肖振一看,是孙迎春,那个在八月十五的夜晚陪自已散步散心的小姑娘!他微笑了,挤过去,挨着她坐下。
迎春伸头在肖振衣服上一闻,皱眉道:“哎呀,熏死了!这么大的烟味!”肖振作势要走,被迎春按住:“你小孩子吗?好好,我改口,好闻死了!行不行?”肖振笑笑说:“行。”
迎春右边紧挨她的女生一直盯着肖振看,笑容灿烂。
肖振用眼睛一扫,立刻发现这女生竟有些成熟少妇的味儿,尤其是一双眼睛,似乎有一团火在燃烧。他无法解释自已的直觉,为什么看见迎春只认为是妹妹,而看到这个女孩却想到“女人”?
“她是谁?”肖振问。
“我们宿舍的八妹,叫于凤。想认识认识吗?”迎春笑嘻嘻问。
“想得要命!”肖振故意玩笑。很多时候,玩笑在他是一种忘掉伤心事的手段。
“迎迎啊,你别胡说啊!”那女生伸右手食指一捅迎春的腋窝,似笑非笑。
“啊呀!我差点忘了告诉你了。”迎春夸张地面对肖振,“她已名花有主了。嘻嘻。”
肖振笑道:“我也名主有花了。”心里印下了那双火热的眼睛。
“于凤怎么叫你‘迎迎’呢?”
“那是我的奶名,可不准你叫啊。”
“好,我发誓不叫,迎迎!”
“你刚说不叫的!讨厌!”
……
两人正闹呢,现代文学老师到了。
“同学们,刚刚学过鲁迅的《伤逝》。涓生在生活的压力面前,抛弃了子君,子君在悲哀中死去。我们这节课,就联系这个故事,来共同讨论个话题——真正的爱情。这个话题很敏感,但终有一天你们也会面对的。请大家不必顾忌什么,大胆发言。”

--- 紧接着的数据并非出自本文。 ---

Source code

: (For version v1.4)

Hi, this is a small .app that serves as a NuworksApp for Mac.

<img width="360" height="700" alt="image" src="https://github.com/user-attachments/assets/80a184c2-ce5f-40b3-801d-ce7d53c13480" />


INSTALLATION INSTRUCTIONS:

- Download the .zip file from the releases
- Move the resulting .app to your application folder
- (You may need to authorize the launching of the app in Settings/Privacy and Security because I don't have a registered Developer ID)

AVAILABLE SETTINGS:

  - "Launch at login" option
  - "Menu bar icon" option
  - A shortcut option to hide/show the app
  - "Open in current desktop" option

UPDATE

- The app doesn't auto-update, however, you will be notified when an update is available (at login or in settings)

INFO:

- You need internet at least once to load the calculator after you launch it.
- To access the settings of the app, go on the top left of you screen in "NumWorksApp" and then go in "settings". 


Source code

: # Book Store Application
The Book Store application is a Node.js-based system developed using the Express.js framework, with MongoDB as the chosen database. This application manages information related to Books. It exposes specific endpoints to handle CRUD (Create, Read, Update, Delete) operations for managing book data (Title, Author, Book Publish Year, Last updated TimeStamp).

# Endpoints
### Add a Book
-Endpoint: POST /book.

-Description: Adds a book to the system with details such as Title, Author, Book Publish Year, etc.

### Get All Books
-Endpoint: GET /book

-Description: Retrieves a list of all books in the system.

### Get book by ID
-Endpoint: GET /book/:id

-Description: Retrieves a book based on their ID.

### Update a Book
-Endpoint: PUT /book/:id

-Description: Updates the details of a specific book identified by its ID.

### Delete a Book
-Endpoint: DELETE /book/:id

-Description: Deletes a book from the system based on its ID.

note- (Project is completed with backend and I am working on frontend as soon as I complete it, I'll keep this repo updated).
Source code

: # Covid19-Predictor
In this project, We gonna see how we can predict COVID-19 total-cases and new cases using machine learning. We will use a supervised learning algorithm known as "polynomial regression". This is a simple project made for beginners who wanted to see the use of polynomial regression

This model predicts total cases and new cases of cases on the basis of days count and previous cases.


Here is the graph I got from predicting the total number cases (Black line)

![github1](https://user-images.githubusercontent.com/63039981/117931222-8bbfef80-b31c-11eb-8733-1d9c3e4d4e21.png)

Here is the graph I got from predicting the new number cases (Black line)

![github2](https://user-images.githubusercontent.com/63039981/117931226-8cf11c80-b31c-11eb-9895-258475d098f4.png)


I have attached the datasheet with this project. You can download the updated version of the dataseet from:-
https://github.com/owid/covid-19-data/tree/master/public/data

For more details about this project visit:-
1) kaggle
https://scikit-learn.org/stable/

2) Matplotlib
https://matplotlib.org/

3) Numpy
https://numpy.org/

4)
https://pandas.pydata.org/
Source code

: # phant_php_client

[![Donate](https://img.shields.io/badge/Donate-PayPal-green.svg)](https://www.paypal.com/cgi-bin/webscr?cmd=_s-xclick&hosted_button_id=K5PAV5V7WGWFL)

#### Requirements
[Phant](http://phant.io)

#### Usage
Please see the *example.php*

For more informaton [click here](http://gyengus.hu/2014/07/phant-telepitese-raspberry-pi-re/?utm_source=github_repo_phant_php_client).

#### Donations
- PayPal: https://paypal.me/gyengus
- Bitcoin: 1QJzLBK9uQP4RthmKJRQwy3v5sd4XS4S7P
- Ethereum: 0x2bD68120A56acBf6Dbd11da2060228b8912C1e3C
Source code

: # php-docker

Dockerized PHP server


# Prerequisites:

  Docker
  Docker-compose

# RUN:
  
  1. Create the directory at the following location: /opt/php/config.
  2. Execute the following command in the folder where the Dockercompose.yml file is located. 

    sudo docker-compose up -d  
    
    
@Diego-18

“嗡嗡”声响起,讨论很热烈,但过了10分钟,仍没有人主动上台。
老师不断用言语鼓励着。
“纵有真情又如何?在庸俗的追求面前,还不是一样化为乌有?”肖振想起小丽信中所言,心中流过一阵痛苦,举起了手。
“我个人认为,真正的爱情应该是经得起任何考验的,应该是超脱于平凡的生活的。它可以抵住任何的诱惑,独立不改,美丽,永恒,悲壮且坚强。

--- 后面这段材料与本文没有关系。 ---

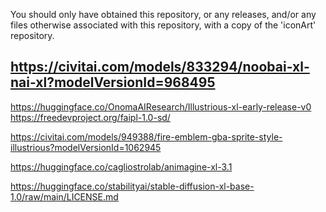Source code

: 
You should only have obtained this repository, or any releases, and/or any files otherwise associated with this repository, with a copy of the 'iconArt' repository.







https://civitai.com/models/833294/noobai-xl-nai-xl?modelVersionId=968495
-
https://huggingface.co/OnomaAIResearch/Illustrious-xl-early-release-v0
https://freedevproject.org/faipl-1.0-sd/

https://civitai.com/models/949388/fire-emblem-gba-sprite-style-illustrious?modelVersionId=1062945

https://huggingface.co/cagliostrolab/animagine-xl-3.1


https://huggingface.co/stabilityai/stable-diffusion-xl-base-1.0/raw/main/LICENSE.md
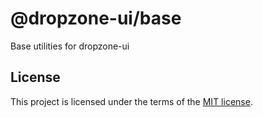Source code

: 
# @dropzone-ui/base
Base utilities for dropzone-ui


## License

This project is licensed under the terms of the
[MIT license](/LICENSE).
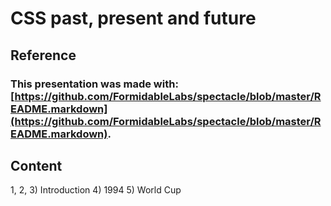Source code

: # CSS past, present and future

## Reference

### This presentation was made with: [https://github.com/FormidableLabs/spectacle/blob/master/README.markdown](https://github.com/FormidableLabs/spectacle/blob/master/README.markdown).

## Content

1, 2, 3) Introduction
4) 1994
5) World Cup
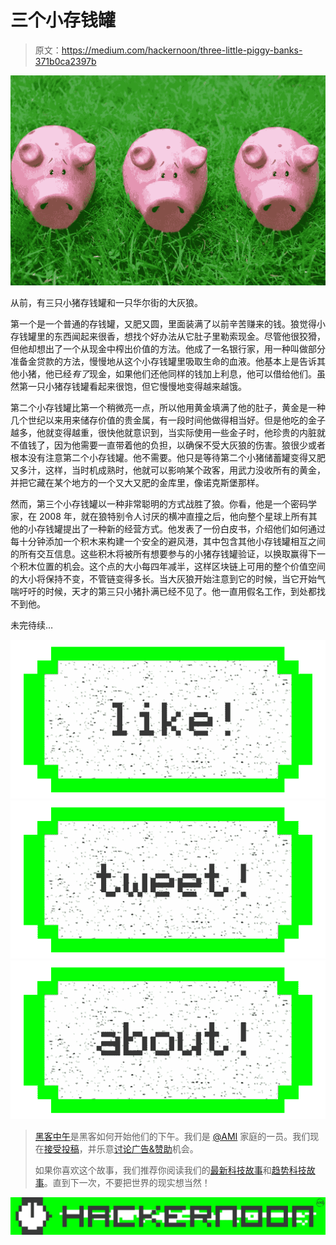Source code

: # 三个小存钱罐

> 原文：<https://medium.com/hackernoon/three-little-piggy-banks-371b0ca2397b>

![](img/45b9d758a08d69bebd728b700213426f.png)

从前，有三只小猪存钱罐和一只华尔街的大灰狼。

第一个是一个普通的存钱罐，又肥又圆，里面装满了以前辛苦赚来的钱。狼觉得小存钱罐里的东西闻起来很香，想找个好办法从它肚子里勒索现金。尽管他很狡猾，但他却想出了一个从现金中榨出价值的方法。他成了一名银行家，用一种叫做部分准备金贷款的方法，慢慢地从这个小存钱罐里吸取生命的血液。他基本上是告诉其他小猪，他已经*有了*现金，如果他们还他同样的钱加上利息，他可以借给他们。虽然第一只小猪存钱罐看起来很饱，但它慢慢地变得越来越饿。

第二个小存钱罐比第一个稍微亮一点，所以他用黄金填满了他的肚子，黄金是一种几个世纪以来用来储存价值的贵金属，有一段时间他做得相当好。但是他吃的金子越多，他就变得越重，很快他就意识到，当实际使用一些金子时，他珍贵的内脏就不值钱了，因为他需要一直带着他的负担，以确保不受大灰狼的伤害。狼很少或者根本没有注意第二个小存钱罐。他不需要。他只是等待第二个小猪储蓄罐变得又肥又多汁，这样，当时机成熟时，他就可以影响某个政客，用武力没收所有的黄金，并把它藏在某个地方的一个又大又肥的金库里，像诺克斯堡那样。

然而，第三个小存钱罐以一种非常聪明的方式战胜了狼。你看，他是一个密码学家，在 2008 年，就在狼特别令人讨厌的横冲直撞之后，他向整个星球上所有其他的小存钱罐提出了一种新的经营方式。他发表了一份白皮书，介绍他们如何通过每十分钟添加一个积木来构建一个安全的避风港，其中包含其他小存钱罐相互之间的所有交互信息。这些积木将被所有想要参与的小猪存钱罐验证，以换取赢得下一个积木位置的机会。这个点的大小每四年减半，这样区块链上可用的整个价值空间的大小将保持不变，不管链变得多长。当大灰狼开始注意到它的时候，当它开始气喘吁吁的时候，天才的第三只小猪扑满已经不见了。他一直用假名工作，到处都找不到他。

未完待续…

[![](img/50ef4044ecd4e250b5d50f368b775d38.png)](http://bit.ly/HackernoonFB)[![](img/979d9a46439d5aebbdcdca574e21dc81.png)](https://goo.gl/k7XYbx)[![](img/2930ba6bd2c12218fdbbf7e02c8746ff.png)](https://goo.gl/4ofytp)

> [黑客中午](http://bit.ly/Hackernoon)是黑客如何开始他们的下午。我们是 [@AMI](http://bit.ly/atAMIatAMI) 家庭的一员。我们现在[接受投稿](http://bit.ly/hackernoonsubmission)，并乐意[讨论广告&赞助](mailto:partners@amipublications.com)机会。
> 
> 如果你喜欢这个故事，我们推荐你阅读我们的[最新科技故事](http://bit.ly/hackernoonlatestt)和[趋势科技故事](https://hackernoon.com/trending)。直到下一次，不要把世界的现实想当然！

![](img/be0ca55ba73a573dce11effb2ee80d56.png)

现在的爱情,我觉得少有及格的。问题在于:欲望和杂念使人们迷失,从而舍本逐末,使爱情沦为了游戏和工具。《伤逝》中的涓生便是一个屈从于现实的懦夫。
难以理解的是,很多人都能认识到这些,却不能于生活中实践,以致酿成了一个又一个悲剧。
爱情在现实面前倒下,在物质面前死亡,在欲望中化成灰烬。
……”
肖振双手扶案,神情忧郁,语音低沉,但任谁也能听出他是有感而发。
掌声起,肖振一笑下台。
迎春伸出小手,拍了拍他的肩膀,像是在哄孩子。肖振看看她纯真的圆脸,心中感动。
合堂上完后,大家蜂拥而出。
校园广播里正放《涛声依旧》。肖振独立风中,听得险险流下泪来。此中真味,现在才知!
一个难以遏止的念头升起来,他径直找到项海。
“我请半天假。”
“干什么去?”项海惊讶。
“你只管记上就行了。”肖振不耐烦的挥挥手。
项海只好在考勤表上记:“肖振请假一节。”他是班长,爱怎么记就怎么记。
公共汽车在飞驰,窗外树木飞退。
肖振木然地坐在椅子上,看着前面相拥而坐的一对青年男女。曾几何时,小丽不也是这样靠在自己的怀里吗?他不由自主地点上烟。每当想起小丽,他便要抽烟,不抽便受不了!
一曲《涛声依旧》击垮了他,也击垮过去和现在之间的那道高墙。他默默地唱着这首歌,如烟往事飘散心头。
……
他想起了两人手挽手踏雪的情景,两行足印交织在一起,延伸到远方……
他想起了两人课间学习的趣事,一个拿着书提问,一个回答,谁答不出刮鼻子。……
他想起一次上课睡着了,她用一根头发捅他的鼻子,让他“啊啾”一声,惹来满堂哄笑。…
……
那是一个细雨飘飘的夜晚吧,她和他搂在一起。她火热芳香的面颊紧贴着他的,湿润的嘴唇凑在他耳边,低低地说:“你让我知道了什么是幸福!……”他心中激情澎湃,也在她耳边掷地有声地说:“我会让你永远最幸福!”她衣衫的“索索”声仍在耳边,她嘴唇的柔软湿润仍清晰可感,但有关幸福的承诺已没有价值可言了。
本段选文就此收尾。